Fillmore v. Horton

31 How. Pr. 424 | N.Y. Sup. Ct. | 1865

By the court, Grover, J.

The plaintiff did not acquire the legal title to the property of Hubbard, the judgment debtor, until he was appointed receiver in the supplementary proceedings. This has beén so decided by the court of appeals in a case not yet reported. The sale of the property by the defendant, upon the mortgage, was prior to that, as also his sale to Mrs. Hubbard. These sales cannot, therefore, constitute a conversion of the property as against the plaintiff, for which, as such, he can maintain an action.

By the appointment of the plaintiff as receiver, not only the goods and chattels of the debtor vested in the plaintiff, but also his choses in action. It follows that if the defendant had converted Hubbard’s property prior to the appointment of the plaintiff, the right of action would have vested in the plaintiff, and he could have maintained an action therefor.

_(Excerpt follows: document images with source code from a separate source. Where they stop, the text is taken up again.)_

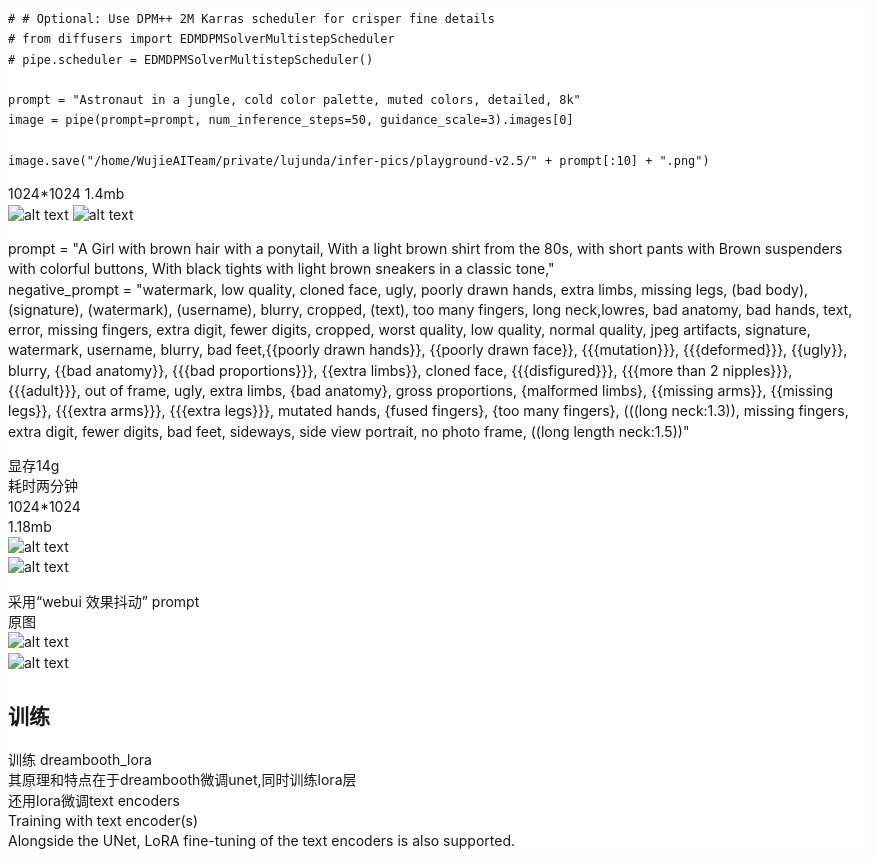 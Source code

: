     # # Optional: Use DPM++ 2M Karras scheduler for crisper fine details
    # from diffusers import EDMDPMSolverMultistepScheduler
    # pipe.scheduler = EDMDPMSolverMultistepScheduler()

    prompt = "Astronaut in a jungle, cold color palette, muted colors, detailed, 8k"
    image = pipe(prompt=prompt, num_inference_steps=50, guidance_scale=3).images[0]

    image.save("/home/WujieAITeam/private/lujunda/infer-pics/playground-v2.5/" + prompt[:10] + ".png")

1024*1024  1.4mb   
![alt text](assets/README/i.png)
![alt text](assets/README/WeChatbb6ba74337cd6941194bd0c10d955424.jpg)

prompt = "A Girl with brown hair with a ponytail, With a light brown shirt from the 80s, with short pants with Brown suspenders with colorful buttons, With black tights with light brown sneakers in a classic tone,"   
negative_prompt = "watermark, low quality, cloned face, ugly, poorly drawn hands, extra limbs, missing legs, (bad body), (signature), (watermark), (username), blurry, cropped, (text), too many fingers, long neck,lowres, bad anatomy, bad hands, text, error, missing fingers, extra digit, fewer digits, cropped, worst quality, low quality, normal quality, jpeg artifacts, signature, watermark, username, blurry, bad feet,{{poorly drawn hands}}, {{poorly drawn face}}, {{{mutation}}}, {{{deformed}}}, {{ugly}}, blurry, {{bad anatomy}}, {{{bad proportions}}}, {{extra limbs}}, cloned face, {{{disfigured}}}, {{{more than 2 nipples}}}, {{{adult}}}, out of frame, ugly, extra limbs, {bad anatomy}, gross proportions, {malformed limbs}, {{missing arms}}, {{missing legs}}, {{{extra arms}}}, {{{extra legs}}}, mutated hands, {fused fingers}, {too many fingers}, (((long neck:1.3)), missing fingers, extra digit, fewer digits, bad feet, sideways, side view portrait, no photo frame, ((long length neck:1.5))"   

显存14g    
耗时两分钟   
1024*1024   
1.18mb   
![alt text](<assets/README/A Girl wit.png>)   
![alt text](assets/README/WeChat026f416f5b1158f6b047312b66e991fd.jpg)    


采用“webui 效果抖动” prompt      
原图   
![alt text](assets/README/image.png)     
![alt text](assets/README/image-1.png)    







## 训练
训练 dreambooth_lora      
其原理和特点在于dreambooth微调unet,同时训练lora层     
还用lora微调text encoders   
Training with text encoder(s)   
Alongside the UNet, LoRA fine-tuning of the text encoders is also supported.    
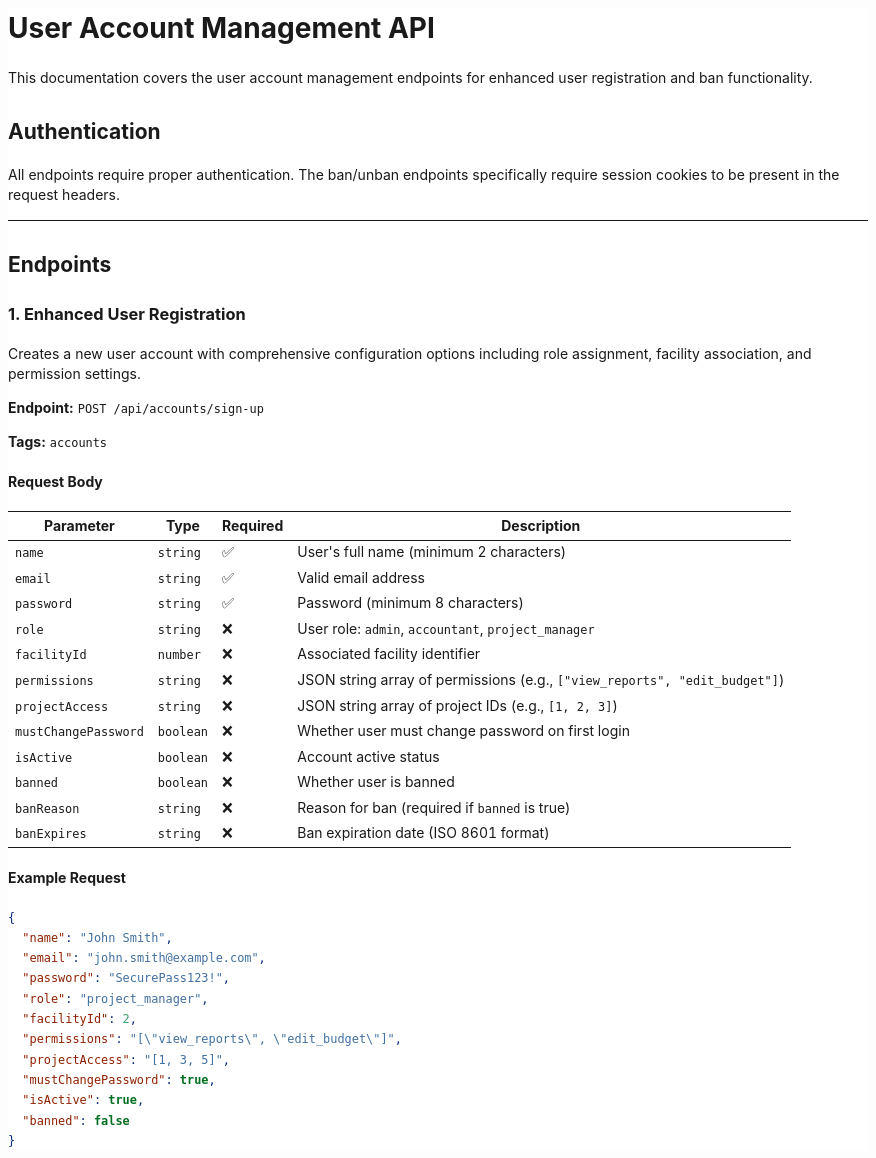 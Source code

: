 # User Account Management API

This documentation covers the user account management endpoints for enhanced user registration and ban functionality.

## Authentication

All endpoints require proper authentication. The ban/unban endpoints specifically require session cookies to be present in the request headers.

---

## Endpoints

### 1. Enhanced User Registration

Creates a new user account with comprehensive configuration options including role assignment, facility association, and permission settings.

**Endpoint:** `POST /api/accounts/sign-up`

**Tags:** `accounts`

#### Request Body

| Parameter | Type | Required | Description |
|-----------|------|----------|-------------|
| `name` | `string` | ✅ | User's full name (minimum 2 characters) |
| `email` | `string` | ✅ | Valid email address |
| `password` | `string` | ✅ | Password (minimum 8 characters) |
| `role` | `string` | ❌ | User role: `admin`, `accountant`, `project_manager` |
| `facilityId` | `number` | ❌ | Associated facility identifier |
| `permissions` | `string` | ❌ | JSON string array of permissions (e.g., `["view_reports", "edit_budget"]`) |
| `projectAccess` | `string` | ❌ | JSON string array of project IDs (e.g., `[1, 2, 3]`) |
| `mustChangePassword` | `boolean` | ❌ | Whether user must change password on first login |
| `isActive` | `boolean` | ❌ | Account active status |
| `banned` | `boolean` | ❌ | Whether user is banned |
| `banReason` | `string` | ❌ | Reason for ban (required if `banned` is true) |
| `banExpires` | `string` | ❌ | Ban expiration date (ISO 8601 format) |

#### Example Request

```json
{
  "name": "John Smith",
  "email": "john.smith@example.com",
  "password": "SecurePass123!",
  "role": "project_manager",
  "facilityId": 2,
  "permissions": "[\"view_reports\", \"edit_budget\"]",
  "projectAccess": "[1, 3, 5]",
  "mustChangePassword": true,
  "isActive": true,
  "banned": false
}
```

It would, perhaps, be a sufficient answer to any claim of the plaintiff founded upon this ground, that the plaintiff has not, in his complaint, counted upon any such cause of action. It is true, that if the sales upon the mortgage and by the defendant to Mrs. Hubbard, were mere shams, so as not to transfer any title to the property as between the parties, but leave it remaining in the defendant, then the refusal to deliver the property by the defendant to the plaintiff, upon *430demand, after the appointment of the plaintiff as receiver, would be sufficient proof of a conversion of the plaintiff’s property. But no evidence tending to show that the sale from the defendant to Mrs. Hubbard was not a valid one between the parties, was given. The defendant had not only sold the property, but delivered it to the purchaser, and completely divested himself of possession before the demand was made. Under this .state of 'facts, the neglect or refusal of the defendant to deliver the property on demand, was no evidence of a conversion. It is only when a party has the possession or control of property that a refusal to deliver upon demand constitutes such evidence.

Whether the objection was taken upon the trial that the plaintiff could not recover for a conversion of the property while the title was in Hubbard, does not appear in the case. From the opinion of the learned referee, it appears that the right of the plaintiff to recover upon that ground was considered by him. The question whether there had been a conversion as against Hubbard, depended upon the question whether there was anything due upon the mortgage at the time of the sale of the personal property made by virtue of it by the defendant. This question has been fully discussed by the referee, and I think his conclusion thereon correct. This being so, there is no reason to reverse the judgment.

It should, therefore, be affirmed with costs.